Despite favorable results, their datasets included only static images
taken by WLI under optimal conditions whereas NBI is crucial for the
differentiation of benign from malignant lesions. In this study, we
included images of WLI and NBI in the datasets, considering that the
model would be used in various modalities and applied to different
hospitals. Furthermore, real-time video detection is more demanding than
static images because of complex conditions such as reflect light,
blurring, and airway secretions. As seen in Video 1 and Video 2, our
model in this study displays the extent and subtype of vocal cord
leukoplakia in real-time without pausing. Encouragingly, our DL model
also demonstrated a high sensitivity (93% for WLI and 99% for NBI) and
specificity (94% for WLI and 97% for NBI) per lesion for binary
classification into a surgical group versus a non-surgical group. While
Kono M. et al .[14] used DL with CNNs for
the real-time diagnosis of pharyngeal cancers with a sensitivity of
92%, the specificity and accuracy were 47% and 66% respectively,
significantly lower than our dataset. Meanwhile, our model also detected
lesions correctly with a high mAP (0.81 for WL and 0.92 for NBI,
IoU>0.5). In contrast, Rintaro Hashimoto et
al .[23] reported a study of CNNs with an IoU
threshold at 0.3 for real-time detection of early esophageal neoplasia
in Barrett’s esophagus, and the overall mAP was 0.7533 and mAP for NBI
was 0.802, significantly lower than our dataset. More importantly,
however, we combined pathological diagnosis and clinical decisions to a
grouped dataset, which gives a more realistic assessment and would be
conducive to clinical promotion in the future.
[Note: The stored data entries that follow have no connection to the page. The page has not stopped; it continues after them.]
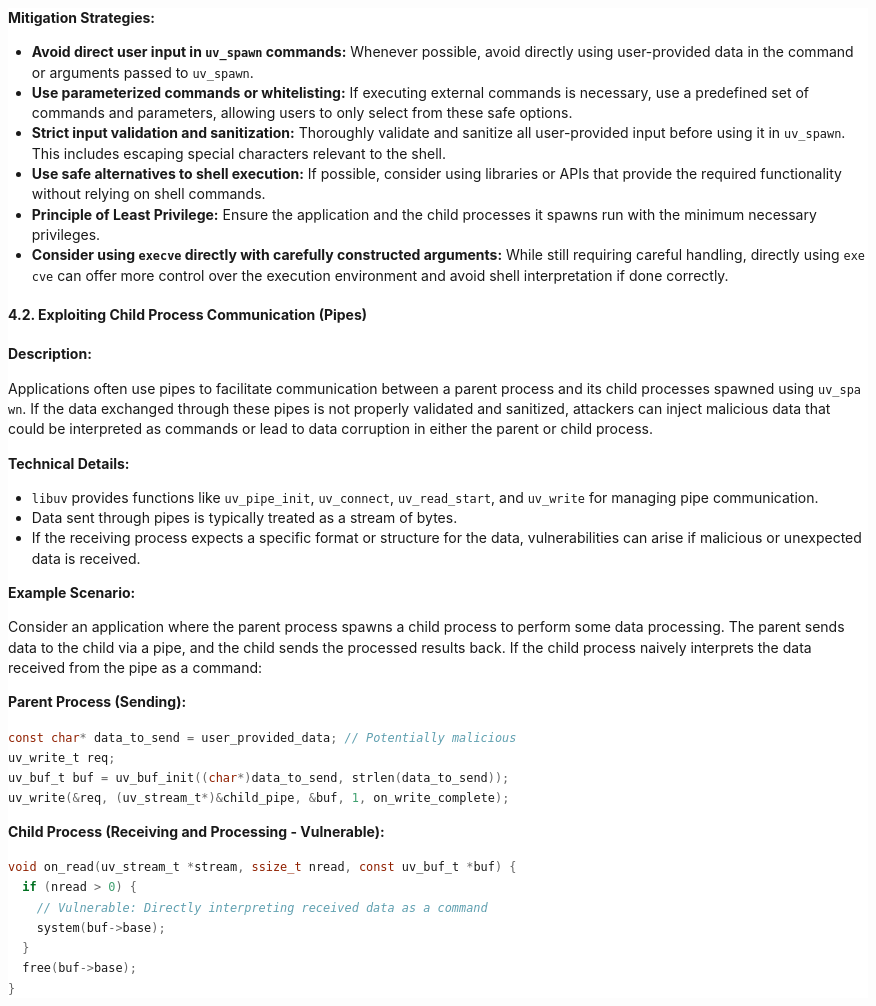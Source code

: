 **Mitigation Strategies:**

*   **Avoid direct user input in `uv_spawn` commands:**  Whenever possible, avoid directly using user-provided data in the command or arguments passed to `uv_spawn`.
*   **Use parameterized commands or whitelisting:** If executing external commands is necessary, use a predefined set of commands and parameters, allowing users to only select from these safe options.
*   **Strict input validation and sanitization:**  Thoroughly validate and sanitize all user-provided input before using it in `uv_spawn`. This includes escaping special characters relevant to the shell.
*   **Use safe alternatives to shell execution:** If possible, consider using libraries or APIs that provide the required functionality without relying on shell commands.
*   **Principle of Least Privilege:** Ensure the application and the child processes it spawns run with the minimum necessary privileges.
*   **Consider using `execve` directly with carefully constructed arguments:** While still requiring careful handling, directly using `execve` can offer more control over the execution environment and avoid shell interpretation if done correctly.

#### 4.2. Exploiting Child Process Communication (Pipes)

**Description:**

Applications often use pipes to facilitate communication between a parent process and its child processes spawned using `uv_spawn`. If the data exchanged through these pipes is not properly validated and sanitized, attackers can inject malicious data that could be interpreted as commands or lead to data corruption in either the parent or child process.

**Technical Details:**

*   `libuv` provides functions like `uv_pipe_init`, `uv_connect`, `uv_read_start`, and `uv_write` for managing pipe communication.
*   Data sent through pipes is typically treated as a stream of bytes.
*   If the receiving process expects a specific format or structure for the data, vulnerabilities can arise if malicious or unexpected data is received.

**Example Scenario:**

Consider an application where the parent process spawns a child process to perform some data processing. The parent sends data to the child via a pipe, and the child sends the processed results back. If the child process naively interprets the data received from the pipe as a command:

**Parent Process (Sending):**

```c
const char* data_to_send = user_provided_data; // Potentially malicious
uv_write_t req;
uv_buf_t buf = uv_buf_init((char*)data_to_send, strlen(data_to_send));
uv_write(&req, (uv_stream_t*)&child_pipe, &buf, 1, on_write_complete);
```

**Child Process (Receiving and Processing - Vulnerable):**

```c
void on_read(uv_stream_t *stream, ssize_t nread, const uv_buf_t *buf) {
  if (nread > 0) {
    // Vulnerable: Directly interpreting received data as a command
    system(buf->base);
  }
  free(buf->base);
}
```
It is possible to implement our proposed model in an embedded decision
support system for identifying patients for whom directly proceeding to
surgical treatment might be advantageous. Taken together, the outcomes
of this study showed promise for efficient management of vocal cord
leukoplakia. First, real-time segmentation and classification would
greatly shorten laryngoscopic operation time for endoscopists,
especially if inexperienced. Secondly, this model can aid
otolaryngologists in decision-making. Thirdly and most importantly for
patients, this approach would obviate the need for unnecessary invasive
procedures such as biopsy as well as mitigate medical expenses.
However, there are also some limitations to this Mask R-CNN system.
First, all tested laryngoscopic images were retrospectively taken from a
single-center and obtained from the same video system. A second caveat
is that multiple images were extracted from a single patient’s
laryngoscope, so a learner bias was possible if images from the same
patients existed in both the training and test sets. A third limitation
is that this Mask R-CNN system could not completely exclude the
influence of airway secretions and reflected light, which were major
causes of pseudo-positive cases. We believe these limitations will be
overcome in the future by including datasets from a multi-center setting
with different hospitals and various laryngoscopic systems.